Collected data:
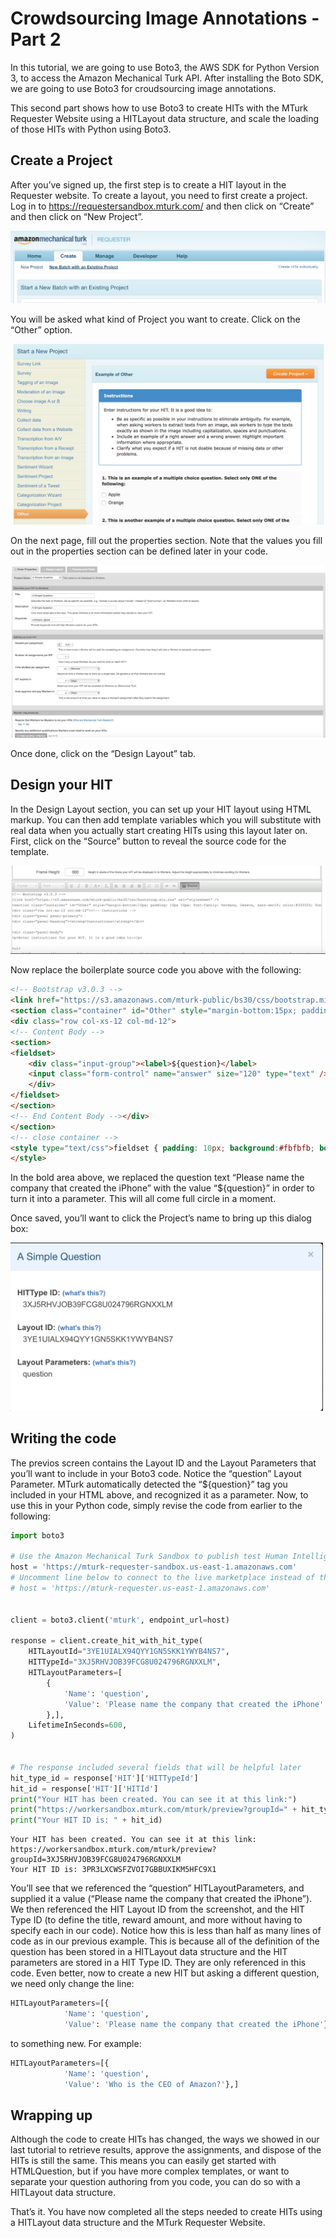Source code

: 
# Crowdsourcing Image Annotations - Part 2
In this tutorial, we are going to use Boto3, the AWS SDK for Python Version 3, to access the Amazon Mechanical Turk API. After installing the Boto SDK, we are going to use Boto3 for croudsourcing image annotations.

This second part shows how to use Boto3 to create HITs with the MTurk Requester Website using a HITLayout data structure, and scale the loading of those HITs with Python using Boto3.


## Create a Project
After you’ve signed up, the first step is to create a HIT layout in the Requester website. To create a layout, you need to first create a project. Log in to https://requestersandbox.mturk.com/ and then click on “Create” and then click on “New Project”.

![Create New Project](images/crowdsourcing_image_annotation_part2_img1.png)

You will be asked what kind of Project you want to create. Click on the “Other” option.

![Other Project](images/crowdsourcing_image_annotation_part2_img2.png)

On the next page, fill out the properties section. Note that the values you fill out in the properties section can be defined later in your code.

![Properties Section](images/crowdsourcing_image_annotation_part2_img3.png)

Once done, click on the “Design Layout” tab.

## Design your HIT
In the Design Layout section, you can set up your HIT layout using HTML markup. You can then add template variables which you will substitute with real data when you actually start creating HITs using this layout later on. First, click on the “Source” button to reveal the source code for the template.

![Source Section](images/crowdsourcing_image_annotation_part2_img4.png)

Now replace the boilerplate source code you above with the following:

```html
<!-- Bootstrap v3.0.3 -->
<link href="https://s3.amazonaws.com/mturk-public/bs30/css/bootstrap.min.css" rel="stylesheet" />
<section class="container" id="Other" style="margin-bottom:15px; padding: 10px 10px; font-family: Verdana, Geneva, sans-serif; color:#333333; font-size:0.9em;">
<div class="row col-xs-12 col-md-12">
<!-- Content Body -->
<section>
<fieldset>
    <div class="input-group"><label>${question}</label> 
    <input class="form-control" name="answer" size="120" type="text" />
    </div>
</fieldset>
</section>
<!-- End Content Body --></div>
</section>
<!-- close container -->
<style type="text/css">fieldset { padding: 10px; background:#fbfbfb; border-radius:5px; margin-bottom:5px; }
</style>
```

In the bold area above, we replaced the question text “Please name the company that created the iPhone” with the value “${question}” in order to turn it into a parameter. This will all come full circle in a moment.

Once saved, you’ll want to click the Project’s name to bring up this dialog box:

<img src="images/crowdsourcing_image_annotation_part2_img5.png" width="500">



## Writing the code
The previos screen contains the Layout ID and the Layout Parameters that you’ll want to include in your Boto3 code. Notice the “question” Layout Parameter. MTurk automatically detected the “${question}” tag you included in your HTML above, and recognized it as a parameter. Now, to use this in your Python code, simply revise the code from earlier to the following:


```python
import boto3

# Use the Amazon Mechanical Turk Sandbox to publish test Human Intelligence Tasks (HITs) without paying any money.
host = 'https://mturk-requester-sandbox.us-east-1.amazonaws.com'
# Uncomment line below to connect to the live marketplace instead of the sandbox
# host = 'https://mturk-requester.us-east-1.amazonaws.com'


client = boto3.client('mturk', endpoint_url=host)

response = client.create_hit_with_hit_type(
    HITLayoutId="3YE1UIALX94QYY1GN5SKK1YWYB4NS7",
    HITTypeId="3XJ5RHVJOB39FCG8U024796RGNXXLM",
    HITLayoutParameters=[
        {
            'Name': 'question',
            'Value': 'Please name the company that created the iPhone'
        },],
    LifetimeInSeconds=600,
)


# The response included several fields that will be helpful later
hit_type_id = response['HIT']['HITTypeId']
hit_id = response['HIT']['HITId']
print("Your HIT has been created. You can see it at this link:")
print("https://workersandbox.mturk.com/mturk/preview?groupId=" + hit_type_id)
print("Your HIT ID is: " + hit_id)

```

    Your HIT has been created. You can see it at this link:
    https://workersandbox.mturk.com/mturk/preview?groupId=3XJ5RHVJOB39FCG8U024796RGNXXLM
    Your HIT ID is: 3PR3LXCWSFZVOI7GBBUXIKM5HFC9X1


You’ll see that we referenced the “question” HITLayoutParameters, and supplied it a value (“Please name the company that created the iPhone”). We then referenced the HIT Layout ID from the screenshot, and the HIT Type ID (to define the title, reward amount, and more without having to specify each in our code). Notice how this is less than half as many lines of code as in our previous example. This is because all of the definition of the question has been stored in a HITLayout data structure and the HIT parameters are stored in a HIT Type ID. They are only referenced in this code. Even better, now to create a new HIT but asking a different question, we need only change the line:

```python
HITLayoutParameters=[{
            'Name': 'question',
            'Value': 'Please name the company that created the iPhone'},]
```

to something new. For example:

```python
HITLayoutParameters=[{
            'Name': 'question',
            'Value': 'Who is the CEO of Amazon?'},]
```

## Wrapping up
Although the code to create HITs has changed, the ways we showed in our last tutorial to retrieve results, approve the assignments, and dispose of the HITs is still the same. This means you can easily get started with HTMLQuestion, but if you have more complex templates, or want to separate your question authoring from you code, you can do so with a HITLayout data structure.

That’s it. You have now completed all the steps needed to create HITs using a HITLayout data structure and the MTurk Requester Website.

Goal of the exercise:
Your copy must hold every record above in its exact wording and must hold no pictures.

Exercise solution:
Source code

: 
# Crowdsourcing Image Annotations - Part 2
In this tutorial, we are going to use Boto3, the AWS SDK for Python Version 3, to access the Amazon Mechanical Turk API. After installing the Boto SDK, we are going to use Boto3 for croudsourcing image annotations.

This second part shows how to use Boto3 to create HITs with the MTurk Requester Website using a HITLayout data structure, and scale the loading of those HITs with Python using Boto3.


## Create a Project
After you’ve signed up, the first step is to create a HIT layout in the Requester website. To create a layout, you need to first create a project. Log in to https://requestersandbox.mturk.com/ and then click on “Create” and then click on “New Project”.

![Create New Project](images/crowdsourcing_image_annotation_part2_img1.png)

You will be asked what kind of Project you want to create. Click on the “Other” option.

![Other Project](images/crowdsourcing_image_annotation_part2_img2.png)

On the next page, fill out the properties section. Note that the values you fill out in the properties section can be defined later in your code.

![Properties Section](images/crowdsourcing_image_annotation_part2_img3.png)

Once done, click on the “Design Layout” tab.

## Design your HIT
In the Design Layout section, you can set up your HIT layout using HTML markup. You can then add template variables which you will substitute with real data when you actually start creating HITs using this layout later on. First, click on the “Source” button to reveal the source code for the template.

![Source Section](images/crowdsourcing_image_annotation_part2_img4.png)

Now replace the boilerplate source code you above with the following:

```html
<!-- Bootstrap v3.0.3 -->
<link href="https://s3.amazonaws.com/mturk-public/bs30/css/bootstrap.min.css" rel="stylesheet" />
<section class="container" id="Other" style="margin-bottom:15px; padding: 10px 10px; font-family: Verdana, Geneva, sans-serif; color:#333333; font-size:0.9em;">
<div class="row col-xs-12 col-md-12">
<!-- Content Body -->
<section>
<fieldset>
    <div class="input-group"><label>${question}</label> 
    <input class="form-control" name="answer" size="120" type="text" />
    </div>
</fieldset>
</section>
<!-- End Content Body --></div>
</section>
<!-- close container -->
<style type="text/css">fieldset { padding: 10px; background:#fbfbfb; border-radius:5px; margin-bottom:5px; }
</style>
```

In the bold area above, we replaced the question text “Please name the company that created the iPhone” with the value “${question}” in order to turn it into a parameter. This will all come full circle in a moment.

Once saved, you’ll want to click the Project’s name to bring up this dialog box:

<img src="images/crowdsourcing_image_annotation_part2_img5.png" width="500">



## Writing the code
The previos screen contains the Layout ID and the Layout Parameters that you’ll want to include in your Boto3 code. Notice the “question” Layout Parameter. MTurk automatically detected the “${question}” tag you included in your HTML above, and recognized it as a parameter. Now, to use this in your Python code, simply revise the code from earlier to the following:


```python
import boto3

# Use the Amazon Mechanical Turk Sandbox to publish test Human Intelligence Tasks (HITs) without paying any money.
host = 'https://mturk-requester-sandbox.us-east-1.amazonaws.com'
# Uncomment line below to connect to the live marketplace instead of the sandbox
# host = 'https://mturk-requester.us-east-1.amazonaws.com'


client = boto3.client('mturk', endpoint_url=host)

response = client.create_hit_with_hit_type(
    HITLayoutId="3YE1UIALX94QYY1GN5SKK1YWYB4NS7",
    HITTypeId="3XJ5RHVJOB39FCG8U024796RGNXXLM",
    HITLayoutParameters=[
        {
            'Name': 'question',
            'Value': 'Please name the company that created the iPhone'
        },],
    LifetimeInSeconds=600,
)


# The response included several fields that will be helpful later
hit_type_id = response['HIT']['HITTypeId']
hit_id = response['HIT']['HITId']
print("Your HIT has been created. You can see it at this link:")
print("https://workersandbox.mturk.com/mturk/preview?groupId=" + hit_type_id)
print("Your HIT ID is: " + hit_id)

```

    Your HIT has been created. You can see it at this link:
    https://workersandbox.mturk.com/mturk/preview?groupId=3XJ5RHVJOB39FCG8U024796RGNXXLM
    Your HIT ID is: 3PR3LXCWSFZVOI7GBBUXIKM5HFC9X1


You’ll see that we referenced the “question” HITLayoutParameters, and supplied it a value (“Please name the company that created the iPhone”). We then referenced the HIT Layout ID from the screenshot, and the HIT Type ID (to define the title, reward amount, and more without having to specify each in our code). Notice how this is less than half as many lines of code as in our previous example. This is because all of the definition of the question has been stored in a HITLayout data structure and the HIT parameters are stored in a HIT Type ID. They are only referenced in this code. Even better, now to create a new HIT but asking a different question, we need only change the line:

```python
HITLayoutParameters=[{
            'Name': 'question',
            'Value': 'Please name the company that created the iPhone'},]
```

to something new. For example:

```python
HITLayoutParameters=[{
            'Name': 'question',
            'Value': 'Who is the CEO of Amazon?'},]
```

## Wrapping up
Although the code to create HITs has changed, the ways we showed in our last tutorial to retrieve results, approve the assignments, and dispose of the HITs is still the same. This means you can easily get started with HTMLQuestion, but if you have more complex templates, or want to separate your question authoring from you code, you can do so with a HITLayout data structure.

That’s it. You have now completed all the steps needed to create HITs using a HITLayout data structure and the MTurk Requester Website.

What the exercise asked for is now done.